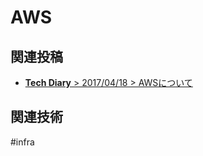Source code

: # AWS

## 関連投稿
* [<b>Tech Diary</b> &gt; 2017/04/18 &gt; AWSについて](/diary/2018-04-18.html#aws%E3%81%AB%E3%81%A4%E3%81%84%E3%81%A6) 


## 関連技術
#infra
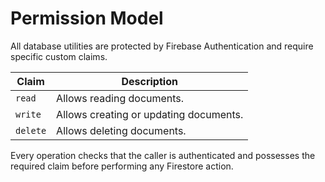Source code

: # Permission Model

All database utilities are protected by Firebase Authentication and require specific custom claims.

| Claim   | Description                             |
| ------- | --------------------------------------- |
| `read`  | Allows reading documents.               |
| `write` | Allows creating or updating documents.  |
| `delete`| Allows deleting documents.              |

Every operation checks that the caller is authenticated and possesses the required claim before performing any Firestore action.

▬▬▬

_AIM OF THE TASK_
Check each line of the entries above for the word "documents". List the ones that have it.

_ANSWER TO THIS PROBLEM_
| `read`  | Allows reading documents.               |
| `write` | Allows creating or updating documents.  |
| `delete`| Allows deleting documents.              |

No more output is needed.